**TASK ITEM**
The required output is every entry, printed exactly as written.

(Entries taken from a collection)
* * * * * * *

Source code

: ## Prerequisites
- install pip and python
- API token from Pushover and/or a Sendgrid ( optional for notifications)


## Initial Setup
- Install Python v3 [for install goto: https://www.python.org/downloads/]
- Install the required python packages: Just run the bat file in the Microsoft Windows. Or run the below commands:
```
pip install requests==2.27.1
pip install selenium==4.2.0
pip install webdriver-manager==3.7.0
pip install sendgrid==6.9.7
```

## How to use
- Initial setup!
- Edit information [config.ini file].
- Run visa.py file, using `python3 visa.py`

* * * * * * *

**ANSWER TO THIS EXERCISE**
Source code

: ## Prerequisites
- install pip and python
- API token from Pushover and/or a Sendgrid ( optional for notifications)


## Initial Setup
- Install Python v3 [for install goto: https://www.python.org/downloads/]
- Install the required python packages: Just run the bat file in the Microsoft Windows. Or run the below commands:
```
pip install requests==2.27.1
pip install selenium==4.2.0
pip install webdriver-manager==3.7.0
pip install sendgrid==6.9.7
```

## How to use
- Initial setup!
- Edit information [config.ini file].
- Run visa.py file, using `python3 visa.py`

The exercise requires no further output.